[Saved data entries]
↓
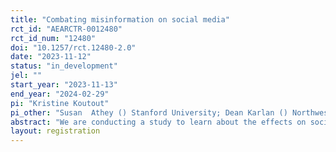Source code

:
 ```yaml
---
title: "Combating misinformation on social media"
rct_id: "AEARCTR-0012480"
rct_id_num: "12480"
doi: "10.1257/rct.12480-2.0"
date: "2023-11-12"
status: "in_development"
jel: ""
start_year: "2023-11-13"
end_year: "2024-02-29"
pi: "Kristine Koutout"
pi_other: "Susan  Athey () Stanford University; Dean Karlan () Northwestern University; Nils Wernerfelt () Northwestern University; Michael Luca () Harvard University; Szymon Sacher () Stanford University; Ruth Appel () Stanford University; Utsav Manjeer () Meta"
abstract: "We are conducting a study to learn about the effects on social media behavior of interventions that educate social media users about how to identify and avoid sharing misleading information online. To date, studies of these interventions have predominantly used survey outcomes, which are subject to known concerns with experimenter demand effects. We test three previously evaluated interventions to learn whether these interventions also change real-world behavior on social media."
layout: registration
---
```


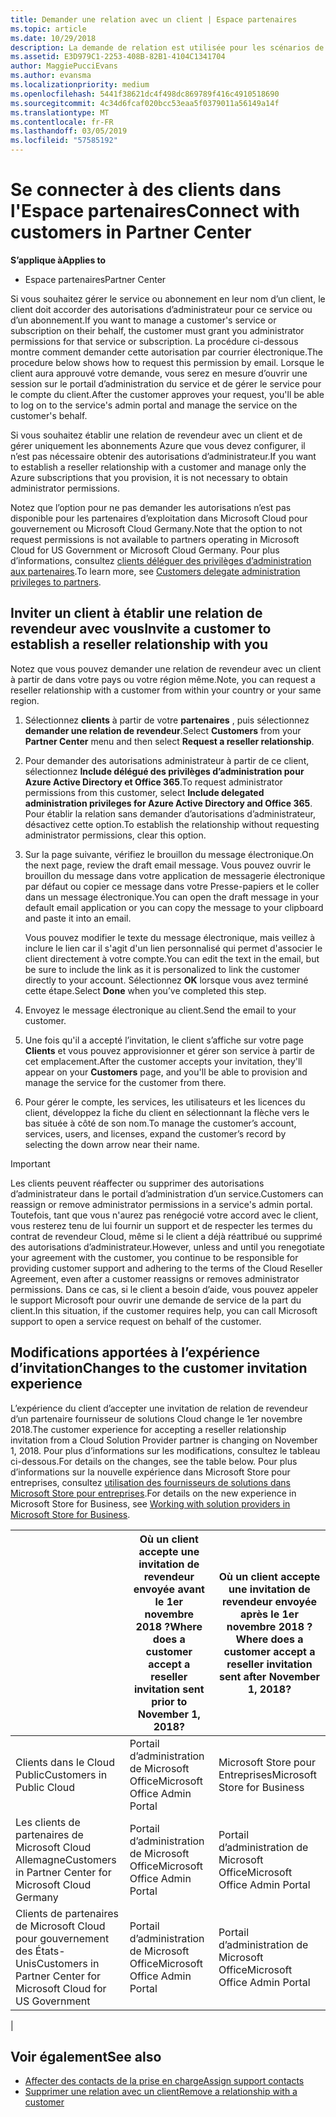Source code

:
 ```yaml
---
title: Demander une relation avec un client | Espace partenaires
ms.topic: article
ms.date: 10/29/2018
description: La demande de relation est utilisée pour les scénarios de type Multipartenaire et Multicanal. Elle est également utile si un client supprime vos privilèges d’administration délégués et que vous devez les restaurer pour fournir des services d’approvisionnement ou de support.
ms.assetid: E3D979C1-2253-408B-82B1-4104C1341704
author: MaggiePucciEvans
ms.author: evansma
ms.localizationpriority: medium
ms.openlocfilehash: 5441f38621dc4f498dc869789f416c4910518690
ms.sourcegitcommit: 4c34d6fcaf020bcc53eaa5f0379011a56149a14f
ms.translationtype: MT
ms.contentlocale: fr-FR
ms.lasthandoff: 03/05/2019
ms.locfileid: "57585192"
---
```

# <a name="connect-with-customers-in-partner-center"></a><span data-ttu-id="9f524-104">Se connecter à des clients dans l'Espace partenaires</span><span class="sxs-lookup"><span data-stu-id="9f524-104">Connect with customers in Partner Center</span></span>

<span data-ttu-id="9f524-105">**S’applique à**</span><span class="sxs-lookup"><span data-stu-id="9f524-105">**Applies to**</span></span>

-  <span data-ttu-id="9f524-106">Espace partenaires</span><span class="sxs-lookup"><span data-stu-id="9f524-106">Partner Center</span></span>

<span data-ttu-id="9f524-107">Si vous souhaitez gérer le service ou abonnement en leur nom d’un client, le client doit accorder des autorisations d’administrateur pour ce service ou d’un abonnement.</span><span class="sxs-lookup"><span data-stu-id="9f524-107">If you want to manage a customer's service or subscription on their behalf, the customer must grant you administrator permissions for that service or subscription.</span></span> <span data-ttu-id="9f524-108">La procédure ci-dessous montre comment demander cette autorisation par courrier électronique.</span><span class="sxs-lookup"><span data-stu-id="9f524-108">The procedure below shows how to request this permission by email.</span></span> <span data-ttu-id="9f524-109">Lorsque le client aura approuvé votre demande, vous serez en mesure d’ouvrir une session sur le portail d’administration du service et de gérer le service pour le compte du client.</span><span class="sxs-lookup"><span data-stu-id="9f524-109">After the customer approves your request, you'll be able to log on to the service's admin portal and manage the service on the customer's behalf.</span></span>

<span data-ttu-id="9f524-110">Si vous souhaitez établir une relation de revendeur avec un client et de gérer uniquement les abonnements Azure que vous devez configurer, il n’est pas nécessaire obtenir des autorisations d’administrateur.</span><span class="sxs-lookup"><span data-stu-id="9f524-110">If you want to establish a reseller relationship with a customer and manage only the Azure subscriptions that you provision, it is not necessary to obtain administrator permissions.</span></span>

<span data-ttu-id="9f524-111">Notez que l’option pour ne pas demander les autorisations n’est pas disponible pour les partenaires d’exploitation dans Microsoft Cloud pour gouvernement ou Microsoft Cloud Germany.</span><span class="sxs-lookup"><span data-stu-id="9f524-111">Note that the option to not request permissions is not available to partners operating in Microsoft Cloud for US Government or Microsoft Cloud Germany.</span></span> <span data-ttu-id="9f524-112">Pour plus d’informations, consultez [clients déléguer des privilèges d’administration aux partenaires](https://docs.microsoft.com/en-us/partner-center/customers_revoke_admin_privileges).</span><span class="sxs-lookup"><span data-stu-id="9f524-112">To learn more, see [Customers delegate administration privileges to partners](https://docs.microsoft.com/en-us/partner-center/customers_revoke_admin_privileges).</span></span>


## <a name="invite-a-customer-to-establish-a-reseller-relationship-with-you"></a><span data-ttu-id="9f524-113">Inviter un client à établir une relation de revendeur avec vous</span><span class="sxs-lookup"><span data-stu-id="9f524-113">Invite a customer to establish a reseller relationship with you</span></span>

<span data-ttu-id="9f524-114">Notez que vous pouvez demander une relation de revendeur avec un client à partir de dans votre pays ou votre région même.</span><span class="sxs-lookup"><span data-stu-id="9f524-114">Note, you can request a reseller relationship with a customer from within your country or your same region.</span></span>

1.  <span data-ttu-id="9f524-115">Sélectionnez **clients** à partir de votre **partenaires** , puis sélectionnez **demander une relation de revendeur**.</span><span class="sxs-lookup"><span data-stu-id="9f524-115">Select **Customers** from your **Partner Center** menu and then select **Request a reseller relationship**.</span></span>

2.  <span data-ttu-id="9f524-116">Pour demander des autorisations administrateur à partir de ce client, sélectionnez **Include délégué des privilèges d’administration pour Azure Active Directory et Office 365**.</span><span class="sxs-lookup"><span data-stu-id="9f524-116">To request administrator permissions from this customer, select **Include delegated administration privileges for Azure Active Directory and Office 365**.</span></span> <span data-ttu-id="9f524-117">Pour établir la relation sans demander d’autorisations d’administrateur, désactivez cette option.</span><span class="sxs-lookup"><span data-stu-id="9f524-117">To establish the relationship without requesting administrator permissions, clear this option.</span></span> 

3.  <span data-ttu-id="9f524-118">Sur la page suivante, vérifiez le brouillon du message électronique.</span><span class="sxs-lookup"><span data-stu-id="9f524-118">On the next page, review the draft email message.</span></span> <span data-ttu-id="9f524-119">Vous pouvez ouvrir le brouillon du message dans votre application de messagerie électronique par défaut ou copier ce message dans votre Presse-papiers et le coller dans un message électronique.</span><span class="sxs-lookup"><span data-stu-id="9f524-119">You can open the draft message in your default email application or you can copy the message to your clipboard and paste it into an email.</span></span> 

    <span data-ttu-id="9f524-120">Vous pouvez modifier le texte du message électronique, mais veillez à inclure le lien car il s'agit d'un lien personnalisé qui permet d'associer le client directement à votre compte.</span><span class="sxs-lookup"><span data-stu-id="9f524-120">You can edit the text in the email, but be sure to include the link as it is personalized to link the customer directly to your account.</span></span> <span data-ttu-id="9f524-121">Sélectionnez **OK** lorsque vous avez terminé cette étape.</span><span class="sxs-lookup"><span data-stu-id="9f524-121">Select **Done** when you’ve completed this step.</span></span>

3.  <span data-ttu-id="9f524-122">Envoyez le message électronique au client.</span><span class="sxs-lookup"><span data-stu-id="9f524-122">Send the email to your customer.</span></span>

5.  <span data-ttu-id="9f524-123">Une fois qu'il a accepté l’invitation, le client s’affiche sur votre page **Clients** et vous pouvez approvisionner et gérer son service à partir de cet emplacement.</span><span class="sxs-lookup"><span data-stu-id="9f524-123">After the customer accepts your invitation, they'll appear on your **Customers** page, and you'll be able to provision and manage the service for the customer from there.</span></span>

 
6.  <span data-ttu-id="9f524-124">Pour gérer le compte, les services, les utilisateurs et les licences du client, développez la fiche du client en sélectionnant la flèche vers le bas située à côté de son nom.</span><span class="sxs-lookup"><span data-stu-id="9f524-124">To manage the customer’s account, services, users, and licenses, expand the customer’s record by selecting the down arrow near their name.</span></span>


> [!IMPORTANT]  
> <span data-ttu-id="9f524-125">Les clients peuvent réaffecter ou supprimer des autorisations d’administrateur dans le portail d’administration d’un service.</span><span class="sxs-lookup"><span data-stu-id="9f524-125">Customers can reassign or remove administrator permissions in a service's admin portal.</span></span> <span data-ttu-id="9f524-126">Toutefois, tant que vous n'aurez pas renégocié votre accord avec le client, vous resterez tenu de lui fournir un support et de respecter les termes du contrat de revendeur Cloud, même si le client a déjà réattribué ou supprimé des autorisations d’administrateur.</span><span class="sxs-lookup"><span data-stu-id="9f524-126">However, unless and until you renegotiate your agreement with the customer, you continue to be responsible for providing customer support and adhering to the terms of the Cloud Reseller Agreement, even after a customer reassigns or removes administrator permissions.</span></span> <span data-ttu-id="9f524-127">Dans ce cas, si le client a besoin d’aide, vous pouvez appeler le support Microsoft pour ouvrir une demande de service de la part du client.</span><span class="sxs-lookup"><span data-stu-id="9f524-127">In this situation, if the customer requires help, you can call Microsoft support to open a service request on behalf of the customer.</span></span>

## <a name="changes-to-the-customer-invitation-experience"></a><span data-ttu-id="9f524-128">Modifications apportées à l’expérience d’invitation</span><span class="sxs-lookup"><span data-stu-id="9f524-128">Changes to the customer invitation experience</span></span>

<span data-ttu-id="9f524-129">L’expérience du client d’accepter une invitation de relation de revendeur d’un partenaire fournisseur de solutions Cloud change le 1er novembre 2018.</span><span class="sxs-lookup"><span data-stu-id="9f524-129">The customer experience for accepting a reseller relationship invitation from a Cloud Solution Provider partner is changing on November 1, 2018.</span></span> <span data-ttu-id="9f524-130">Pour plus d’informations sur les modifications, consultez le tableau ci-dessous.</span><span class="sxs-lookup"><span data-stu-id="9f524-130">For details on the changes, see the table below.</span></span> <span data-ttu-id="9f524-131">Pour plus d’informations sur la nouvelle expérience dans Microsoft Store pour entreprises, consultez [utilisation des fournisseurs de solutions dans Microsoft Store pour entreprises](https://docs.microsoft.com/en-us/microsoft-store/work-with-partner-microsoft-store-business).</span><span class="sxs-lookup"><span data-stu-id="9f524-131">For details on the new experience in Microsoft Store for Business, see [Working with solution providers in Microsoft Store for Business](https://docs.microsoft.com/en-us/microsoft-store/work-with-partner-microsoft-store-business).</span></span>

|  | <span data-ttu-id="9f524-132">Où un client accepte une invitation de revendeur envoyée avant le 1er novembre 2018 ?</span><span class="sxs-lookup"><span data-stu-id="9f524-132">Where does a customer accept a reseller invitation sent prior to November 1, 2018?</span></span> | <span data-ttu-id="9f524-133">Où un client accepte une invitation de revendeur envoyée après le 1er novembre 2018 ?</span><span class="sxs-lookup"><span data-stu-id="9f524-133">Where does a customer accept a reseller invitation sent after November 1, 2018?</span></span> |
|---------|---------|---------
| <span data-ttu-id="9f524-134">Clients dans le Cloud Public</span><span class="sxs-lookup"><span data-stu-id="9f524-134">Customers in Public Cloud</span></span> | <span data-ttu-id="9f524-135">Portail d’administration de Microsoft Office</span><span class="sxs-lookup"><span data-stu-id="9f524-135">Microsoft Office Admin Portal</span></span> | <span data-ttu-id="9f524-136">Microsoft Store pour Entreprises</span><span class="sxs-lookup"><span data-stu-id="9f524-136">Microsoft Store for Business</span></span> |
| <span data-ttu-id="9f524-137">Les clients de partenaires de Microsoft Cloud Allemagne</span><span class="sxs-lookup"><span data-stu-id="9f524-137">Customers in Partner Center for Microsoft Cloud Germany</span></span> | <span data-ttu-id="9f524-138">Portail d’administration de Microsoft Office</span><span class="sxs-lookup"><span data-stu-id="9f524-138">Microsoft Office Admin Portal</span></span> | <span data-ttu-id="9f524-139">Portail d’administration de Microsoft Office</span><span class="sxs-lookup"><span data-stu-id="9f524-139">Microsoft Office Admin Portal</span></span> |
| <span data-ttu-id="9f524-140">Clients de partenaires de Microsoft Cloud pour gouvernement des États-Unis</span><span class="sxs-lookup"><span data-stu-id="9f524-140">Customers in Partner Center for Microsoft Cloud for US Government</span></span> | <span data-ttu-id="9f524-141">Portail d’administration de Microsoft Office</span><span class="sxs-lookup"><span data-stu-id="9f524-141">Microsoft Office Admin Portal</span></span> | <span data-ttu-id="9f524-142">Portail d’administration de Microsoft Office</span><span class="sxs-lookup"><span data-stu-id="9f524-142">Microsoft Office Admin Portal</span></span> |
|

## <a name="see-also"></a><span data-ttu-id="9f524-143">Voir également</span><span class="sxs-lookup"><span data-stu-id="9f524-143">See also</span></span>

- [<span data-ttu-id="9f524-144">Affecter des contacts de la prise en charge</span><span class="sxs-lookup"><span data-stu-id="9f524-144">Assign support contacts</span></span>](assign-support-contacts.md)
- [<span data-ttu-id="9f524-145">Supprimer une relation avec un client</span><span class="sxs-lookup"><span data-stu-id="9f524-145">Remove a relationship with a customer</span></span>](remove-a-relationship.md)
↑
EXERCISE:
Check each line of these records for the string "page" and state only how many lines have it.

ANSWER SPACE:
2